## EXERCISE AIM
Look through the listing below for the string "Yujahua". Show each line where it occurs.

## EXTRACTED ENTRIES

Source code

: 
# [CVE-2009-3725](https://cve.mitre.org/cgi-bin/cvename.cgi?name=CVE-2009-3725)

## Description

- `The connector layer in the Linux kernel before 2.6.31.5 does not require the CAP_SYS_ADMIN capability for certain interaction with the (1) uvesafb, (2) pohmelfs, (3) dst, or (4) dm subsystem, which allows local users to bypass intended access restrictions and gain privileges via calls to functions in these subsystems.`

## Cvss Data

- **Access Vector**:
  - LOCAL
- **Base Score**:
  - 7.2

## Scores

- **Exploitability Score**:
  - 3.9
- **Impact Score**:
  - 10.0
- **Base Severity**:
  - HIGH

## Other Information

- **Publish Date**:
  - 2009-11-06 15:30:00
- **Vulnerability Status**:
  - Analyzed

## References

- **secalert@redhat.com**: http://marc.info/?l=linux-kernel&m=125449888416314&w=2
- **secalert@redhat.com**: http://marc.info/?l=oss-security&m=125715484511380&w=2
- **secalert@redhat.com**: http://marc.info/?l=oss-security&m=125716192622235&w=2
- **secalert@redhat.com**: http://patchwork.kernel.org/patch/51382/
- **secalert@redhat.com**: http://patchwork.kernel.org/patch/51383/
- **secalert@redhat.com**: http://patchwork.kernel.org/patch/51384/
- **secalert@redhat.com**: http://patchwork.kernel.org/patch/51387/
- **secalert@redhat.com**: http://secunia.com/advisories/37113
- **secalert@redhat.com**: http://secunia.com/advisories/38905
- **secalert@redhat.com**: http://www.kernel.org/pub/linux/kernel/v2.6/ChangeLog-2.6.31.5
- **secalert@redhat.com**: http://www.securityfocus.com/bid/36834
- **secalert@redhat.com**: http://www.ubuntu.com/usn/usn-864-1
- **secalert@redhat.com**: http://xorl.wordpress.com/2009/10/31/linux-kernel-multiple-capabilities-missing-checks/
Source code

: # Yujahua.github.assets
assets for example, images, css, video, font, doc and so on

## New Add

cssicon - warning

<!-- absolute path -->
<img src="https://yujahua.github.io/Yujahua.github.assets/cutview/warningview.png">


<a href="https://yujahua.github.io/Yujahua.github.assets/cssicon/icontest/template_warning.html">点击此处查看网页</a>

## YOUR RESPONSE
: # Yujahua.github.assets
<img src="https://yujahua.github.io/Yujahua.github.assets/cutview/warningview.png">
<a href="https://yujahua.github.io/Yujahua.github.assets/cssicon/icontest/template_warning.html">点击此处查看网页</a>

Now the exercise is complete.